The Beautiful Room is Empty
The Beautiful Room is Empty
By Kalil Haddad
2020, digital, color, sound, 20 min. California Premiere
Establishing his work within a queer, Palestinian lineage, Haddad documents and interviews his lesbian aunt who discusses the complexity and nuance of being a queer, Palestinian woman growing up in Canada. Still shots of her childhood home visually provoke the spatial absence of memory, which linger in words and images filmed by Haddad.

Vampires Drink Blood...I Drink Sorrow
Vampires Drink Blood...I Drink Sorrow
By Kalil Haddad
2021, digital, color, sound, 6 min. West Coast Premiere
Embodying the role of the destroying angel, nightwalker Haddad wanders lonely Toronto streets, his characteristic block text narrating a night where lust succumbs to anguish.

My Secret Boyfriend Died in a Mass Shooting
My Secret Boyfriend Died in a Mass Shooting
By Kalil Haddad
2025, digital, b&w and color, sound, 5 min. World premiere!
The latest iteration of his porno provocations, Haddad distorts still pornographic images of a young, gay duo, suggesting a tale of love ending in tragedy. The images capture a certain tenderness, hard core shots brought to life by romantic soundscapes.

His Smell
His Smell
By Kalil Haddad
2023, digital, color, sound, 14 min. West Coast Premiere
The camera yearns and remembers the smell of a former love. Captured footage is digitally distorted, lingering in moments of decaying romance and the fleeting nature of gay longing.
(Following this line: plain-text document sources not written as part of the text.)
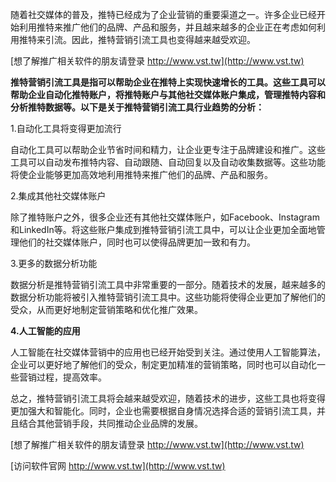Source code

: 随着社交媒体的普及，推特已经成为了企业营销的重要渠道之一。许多企业已经开始利用推特来推广他们的品牌、产品和服务，并且越来越多的企业正在考虑如何利用推特来引流。因此，推特营销引流工具也变得越来越受欢迎。

[想了解推广相关软件的朋友请登录 http://www.vst.tw](http://www.vst.tw)

**推特营销引流工具是指可以帮助企业在推特上实现快速增长的工具。这些工具可以帮助企业自动化推特账户，将推特账户与其他社交媒体账户集成，管理推特内容和分析推特数据等。以下是关于推特营销引流工具行业趋势的分析：**

1.自动化工具将变得更加流行

自动化工具可以帮助企业节省时间和精力，让企业更专注于品牌建设和推广。这些工具可以自动发布推特内容、自动跟随、自动回复以及自动收集数据等。这些功能将使企业能够更加高效地利用推特来推广他们的品牌、产品和服务。

2.集成其他社交媒体账户

除了推特账户之外，很多企业还有其他社交媒体账户，如Facebook、Instagram和LinkedIn等。将这些账户集成到推特营销引流工具中，可以让企业更加全面地管理他们的社交媒体账户，同时也可以使得品牌更加一致和有力。

3.更多的数据分析功能

数据分析是推特营销引流工具中非常重要的一部分。随着技术的发展，越来越多的数据分析功能将被引入推特营销引流工具中。这些功能将使得企业更加了解他们的受众，从而更好地制定营销策略和优化推广效果。

**4.人工智能的应用**

人工智能在社交媒体营销中的应用也已经开始受到关注。通过使用人工智能算法，企业可以更好地了解他们的受众，制定更加精准的营销策略，同时也可以自动化一些营销过程，提高效率。

总之，推特营销引流工具将会越来越受欢迎，随着技术的进步，这些工具也将变得更加强大和智能化。同时，企业也需要根据自身情况选择合适的营销引流工具，并且结合其他营销手段，共同推动企业品牌的发展。

[想了解推广相关软件的朋友请登录 http://www.vst.tw](http://www.vst.tw)


[访问软件官网 http://www.vst.tw](http://www.vst.tw)
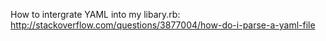 How to intergrate YAML into my libary.rb:
http://stackoverflow.com/questions/3877004/how-do-i-parse-a-yaml-file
The Boy was Found Unharmed
The Boy Was Found Unharmed
By Kalil Haddad
2024, digital, b&w and color, sound, 3 min. West Coast Premiere
Boyhood is a state of departure. In a series of digital abstractions which juxtapose the sanctity of anger with the innocence of youth, a loose narrative unfolds around a boy who was abused and a father who took revenge.
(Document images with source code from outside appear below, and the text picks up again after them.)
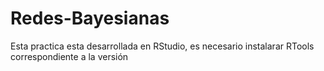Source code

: # Redes-Bayesianas
 Esta practica esta desarrollada en RStudio, es necesario instalarar RTools correspondiente a la versión
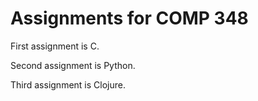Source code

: # Assignments for COMP 348

First assignment is C.

Second assignment is Python.

Third assignment is Clojure.

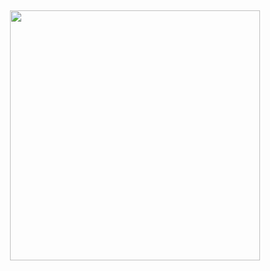 ##

<p align="center">
  <img src=""https://github.com/dariak153/Nowoczesne_sensory_w_robotyce/blob/main/intensity_image.png" height="400">
</p>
The Taking of Jordan (All American Boy)
The Taking of Jordan (All American Boy)
By Kalil Haddad
2022, digital, color, sound, 8 min. West Coast Premiere
Haddad's most essential work, it recounts the demise of a Broke Straight Boys star named Jordan. Hardcore amateur porn sequences disintegrate when exposed to the intense noise of Haddad’s even harder metal soundtrack. Archival true crime footage contrasts with the grit of video to shed light on the position of those who live to die for our desires.

Victim of Circumstance
Victim of Circumstance
By Kalil Haddad
2024, digital, color, sound, 20min. Los Angeles Premiere
Building on Jordan, Haddad contends with the failed politics of the sexual revolution and its Golden Age of Gay Porn. Black metal and industrial noise unleash digitally rendered images. Blending smut mags with porno flicks, the film builds out interlocking narratives featuring various porn stars whose images pulse and bleed in a rapid unraveling of sexual information.